Massive data no match for computer science’s Sangmi Pallickara

Sangmi Pallickara

Big data can be immensely powerful, but only if it can be efficiently used. Otherwise its sheer volume – whether from satellites, genomes or Twitter – becomes a bottleneck in the scientific process. So when scientists are faced with the sorts of massive datasets now available, knowing how to start analyzing them can be daunting, if not downright impossible.

That’s where Sangmi Pallickara and her research come in. A recent winner of a National Science Foundation CAREER Award and an assistant professor of computer science in Colorado State University’s College of Natural Sciences, Pallickara is working on numerous programs to help make big data usable.

Show me the data

“When you have a peta-scale dataset, you have no idea what data you have,” she says from her sunny office on the fourth floor of the Computer Science Building on campus. (For scale, a petabyte is 1,000 terabytes. A whole lot of data.) And to make matters more challenging, with such a large quantity, “if you want to run an analysis task, you have to identify portions of the dataset that you want to run it on.”

So how do you even find a starting place? Pallickara has several solutions. One of the projects she leads, GeoLens, creates interactive visual interfaces for these huge datasets, making them easier to slice and dice into analysis-ready pieces.

Agile models

Having an approachable interface for the data is key, but users must then be able to analyze it. This is where powerful models are needed – to turn tremendous amounts of observational data into larger, comprehensible pictures and predictions. Pallickara’s CAREER Award will focus on building these sorts of large models. She will be working specifically with spatiotemporal data – data that have both location and time properties, such as greenhouse gas measurements or traffic jam information.

The research empowered by this award will allow rapid construction of ad hoc models that can be quickly assessed, refined and deployed. The end goal is to build models that can predict what will happen, and when.

Where the rubber meets the road

Pallickara, who came to CSU by way of Florida, New York and Korea, has a background in distributed systems and distributed data. This immersed her early on in interdisciplinary research, which has bolstered her research’s impact. Her work has now been supported by the Department of Homeland Security, the National Science Foundation, the Environmental Defense Fund, HP, Amazon and Google.

She partnered with Google and the Environmental Defense Fund and, working with College of Natural Sciences associate biology professor Joe von Fischer, developed a program to map – in multiple dimensions and over time – methane leaks, a major contributor to climate change. The Google Street View mapping program has now been collecting and displaying this data in several large cities around the country.
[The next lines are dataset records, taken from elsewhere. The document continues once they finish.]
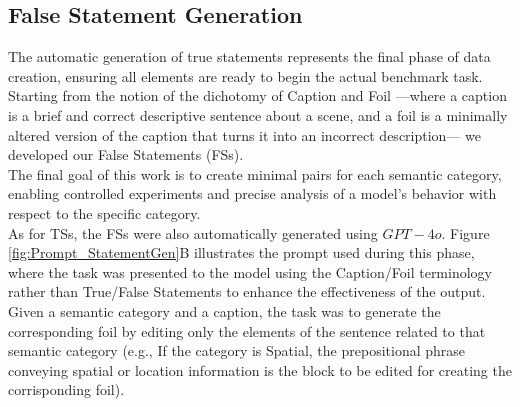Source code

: \begin{table}
  \caption{\label{Table: loverlap_TTR_Captions}
    Lexical Overlap and TTR Statistics (Type-token and Content word-only) before and after Automatic Sentence Rephrasing with \textit{GPT-4o} for 19200 TSs.
  }
\end{table}


\subsection{False Statement Generation}
\label{subsec:FoilGen}

The automatic generation of true statements represents the final phase of data creation, ensuring all elements are ready to begin the actual benchmark task. Starting from the notion of the dichotomy of Caption and Foil —where a caption is a brief and correct descriptive sentence about a scene, and a foil is a minimally altered version of the caption that turns it into an incorrect description— we developed our False Statements (FSs).\\ The final goal of this work is to create minimal pairs for each semantic category, enabling controlled experiments and precise analysis of a model's behavior with respect to the specific category.\\ As for TSs, the FSs were also automatically generated using $GPT-4o$. Figure \ref{fig:Prompt_StatementGen}B illustrates the prompt used during this phase, where the task was presented to the model using the Caption/Foil terminology rather than True/False Statements to enhance the effectiveness of the output. Given a semantic category and a caption, the task was to generate the corresponding foil by editing only the elements of the sentence related to that semantic category (e.g., If the category is Spatial, the prepositional phrase conveying spatial or location information is the block to be edited for creating the corrisponding foil).

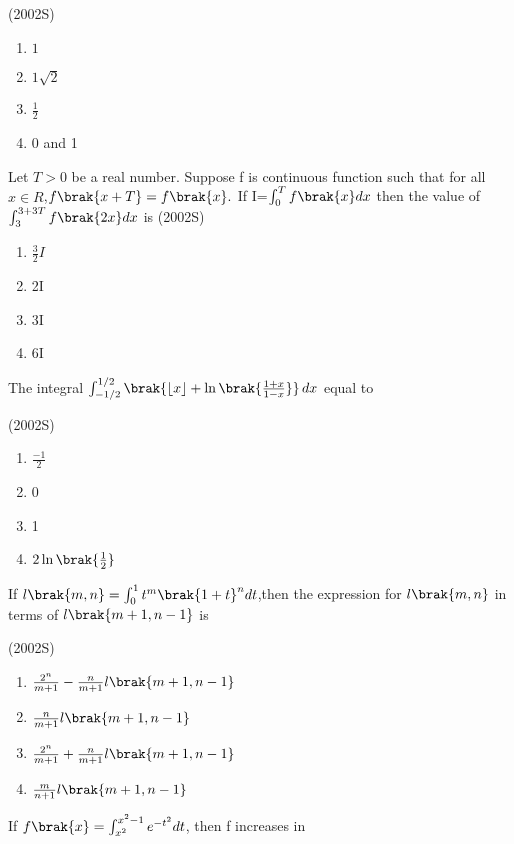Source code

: 	\hfill(2002S)
\begin{enumerate}
  \item ${1}$
  \item ${1}{\sqrt2}$
  \item $\frac{1}{2}$
   \item 0 and 1
   \end{enumerate}
   \item Let $T>0$ be a real number. Suppose f is continuous function such that for all ${x}\in{R}$,$f\brak{x+T}=f\brak{x}.$
   If I=$\int_{0}^{T}f\brak{x}dx$ then the value of $\int_{3}^{3+3T} f\brak{2x} dx $ is
		\hfill(2002S)
\begin{enumerate}
	\item $\frac{3}{2}{I}$
   \item 2I
   \item 3I
   \item 6I
   \end{enumerate}
   \item The integral $\int_{-1/2}^{1/2} \brak{ \lfloor x \rfloor + \ln \brak{ \frac{1+x}{1-x} } } \, dx$ equal to
   
	   \hfill(2002S)
\begin{enumerate}[label=(\alph*)]
	\item $\frac{-1}{2}$
 \item 0
 \item 1
 \item $2\ln\brak{\frac{1}{2}}$
 \end{enumerate}



   \item If $l\brak{m,n}=\int_{0}^{1} t^{m}\brak{1+t}^{n} dt$,then the expression for $l\brak{m,n}$ in terms of $l\brak{m+1,n-1}$ is
   
	   \hfill(2002S)
\begin{enumerate}
 \item $\frac{2^{n}}{m+1} -\frac{n}{m+1}l\brak{m+1,n-1}$
 \item $\frac{n}{m+1}l\brak{m+1,n-1}$
 \item$ \frac{2^{n}}{m+1}+\frac{n}{m+1}l\brak{m+1,n-1}$
 \item $\frac{m}{n+1}l\brak{m+1,n-1}$
\end{enumerate}
\item If $f\brak{x}=\int_{x^{2}}^{x^{2}-1} e^{-t^{2}}dt$, then f increases in

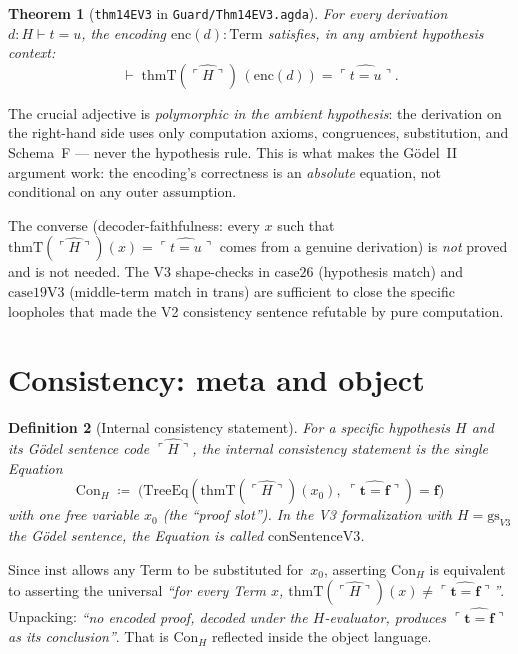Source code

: \documentclass[11pt]{article}
\newtheorem{theorem}{Theorem}
\newtheorem{definition}[theorem]{Definition}
\newcommand{\trueT}{\mathbf{t}}
\newcommand{\falseT}{\mathbf{f}}
\newcommand{\code}[1]{\ulcorner #1 \urcorner}
\newcommand{\reify}[1]{\widehat{#1}}
\newcommand{\thmT}{\mathrm{thmT}}
\newcommand{\TreeEq}{\mathrm{TreeEq}}
\begin{document}
\begin{theorem}[\texttt{thm14EV3} in \texttt{Guard/Thm14EV3.agda}]
\label{thm:thm14v3}
For every derivation $d : H \vdash t = u$, the encoding
$\mathrm{enc}(d) : \mathrm{Term}$ satisfies, in any ambient
hypothesis context:
\[
  \vdash \;\thmT(\reify{\code{H}})\,(\mathrm{enc}(d)) = \reify{\code{t = u}}.
\]
\end{theorem}

The crucial adjective is \emph{polymorphic in the ambient
hypothesis}: the derivation on the right-hand side uses only
computation axioms, congruences, substitution, and Schema~F ---
never the hypothesis rule.  This is what makes the G\"odel~II
argument work: the encoding's correctness is an \emph{absolute}
equation, not conditional on any outer assumption.

The converse (decoder-faithfulness: every $x$ such that
$\thmT(\reify{\code{H}})(x) = \reify{\code{t=u}}$ comes from a
genuine derivation) is \emph{not} proved and is not needed.  The V3
shape-checks in $\mathrm{case26}$ (hypothesis match) and
$\mathrm{case19V3}$ (middle-term match in trans) are sufficient to
close the specific loopholes that made the V2 consistency sentence
refutable by pure computation.

\section{Consistency: meta and object}
\label{sec:consistency}

\begin{definition}[Internal consistency statement]
\label{def:conV3}
For a specific hypothesis $H$ and its G\"odel sentence code
$\reify{\code{H}}$, the \emph{internal consistency statement} is
the single Equation
\[
  \mathrm{Con}_H \;\coloneqq\;
  \bigl(\TreeEq(\thmT(\reify{\code{H}})(x_0),\;
               \reify{\code{\trueT = \falseT}}) = \falseT\bigr)
\]
with one free variable $x_0$ (the ``proof slot'').  In the V3
formalization with $H = \mathrm{gs}_{V3}$ the G\"odel sentence, the
Equation is called $\mathrm{conSentenceV3}$.
\end{definition}

Since $\mathrm{inst}$ allows any Term to be substituted for~$x_0$,
asserting $\mathrm{Con}_H$ is equivalent to asserting the universal
\emph{``for every Term $x$, $\thmT(\reify{\code{H}})(x) \neq
\reify{\code{\trueT = \falseT}}$''}.  Unpacking:
\emph{``no encoded proof, decoded under the $H$-evaluator,
produces $\reify{\code{\trueT = \falseT}}$ as its conclusion''}.
That is $\mathrm{Con}_H$ reflected inside the object language.
\end{document}
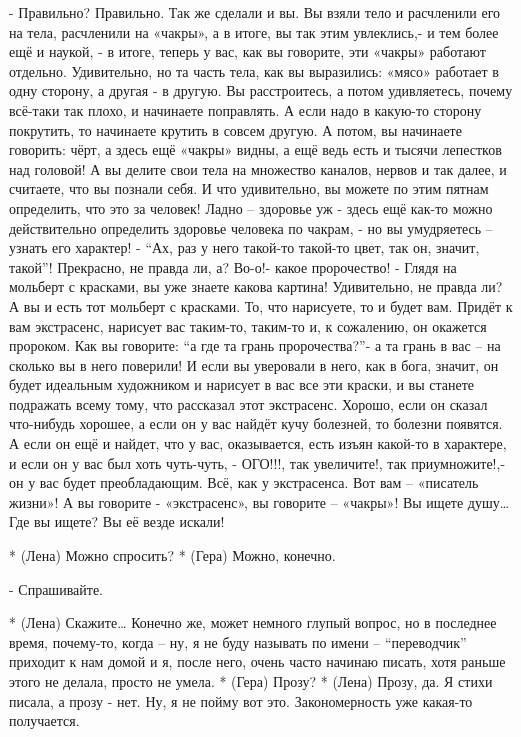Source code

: - Правильно? Правильно. Так же сделали и вы. Вы взяли тело и расчленили его на тела, расчленили на «чакры», а в итоге, вы так этим увлеклись,- и тем более ещё и наукой, - в итоге, теперь у вас, как вы говорите, эти «чакры» работают отдельно. Удивительно, но та часть тела, как вы выразились: «мясо» работает в одну сторону, а другая - в другую. Вы расстроитесь, а потом удивляетесь, почему всё-таки так плохо, и начинаете поправлять. А если надо в какую-то сторону покрутить, то начинаете крутить в совсем другую. А потом, вы начинаете говорить: чёрт, а здесь ещё «чакры» видны, а ещё ведь есть и тысячи лепестков над головой! А вы  делите свои тела на множество каналов, нервов и так далее, и считаете, что вы познали себя. И что удивительно, вы можете по этим пятнам определить, что это за человек! Ладно – здоровье  уж - здесь ещё как-то можно действительно определить здоровье  человека по чакрам, - но вы умудряетесь – узнать его характер! - “Ах, раз у него такой-то такой-то цвет, так он, значит, такой”! Прекрасно, не правда ли, а? Во-о!- какое пророчество! - Глядя на мольберт с красками, вы уже знаете какова  картина!  Удивительно, не правда ли? А вы и есть тот мольберт с красками. То, что нарисуете, то и будет вам. Придёт к вам экстрасенс, нарисует вас таким-то, таким-то и, к сожалению, он окажется пророком. Как вы говорите: “а где та грань пророчества?”- а та грань в вас – на сколько вы в него поверили! И если вы уверовали в него, как в бога, значит, он будет идеальным художником и нарисует в вас все эти краски, и вы станете подражать всему тому, что рассказал этот экстрасенс. Хорошо, если он сказал что-нибудь хорошее, а если он у вас найдёт кучу болезней, то болезни появятся.  А если он ещё и найдет, что у вас, оказывается, есть изъян какой-то в характере, и если он у вас был хоть чуть-чуть, - ОГО!!!, так увеличите!, так приумножите!,- он у вас будет преобладающим. Всё, как у экстрасенса. Вот вам – «писатель жизни»! А вы говорите - «экстрасенс», вы говорите – «чакры»! Вы ищете душу… Где вы ищете? Вы её везде искали!

* (Лена) Можно спросить?
* (Гера) Можно, конечно.

- Спрашивайте.

* (Лена) Скажите… Конечно же, может немного глупый вопрос, но в последнее время, почему-то, когда – ну, я не буду называть по имени – “переводчик” приходит к нам домой и я, после него, очень часто начинаю писать, хотя раньше этого не делала, просто не умела.
* (Гера) Прозу?
* (Лена) Прозу, да. Я стихи писала, а прозу - нет. Ну, я не пойму вот это. Закономерность уже какая-то  получается.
Another application for Pallickara’s work is integrating “smart city” data into useful, real-world lessons. For example, if a city gathers air quality, weather and traffic data, Pallickara’s programs could help reduce air pollution in real time by targeting small changes, avoiding large infrastructure overhauls. Or if a city monitors local social media posts and traffic around a major public event, a usable interface and streamlined analysis of the data “can really give tremendous power to planners,” she says.

With the right models, programs and interface, she says, “you can really take the data to the next level, which is knowledge discovery.”

Pallickara’s CAREER Award will provide $491,243 over five years to support her work on new models for data. CAREER awards are the NSF’s most prestigious that support early-career faculty.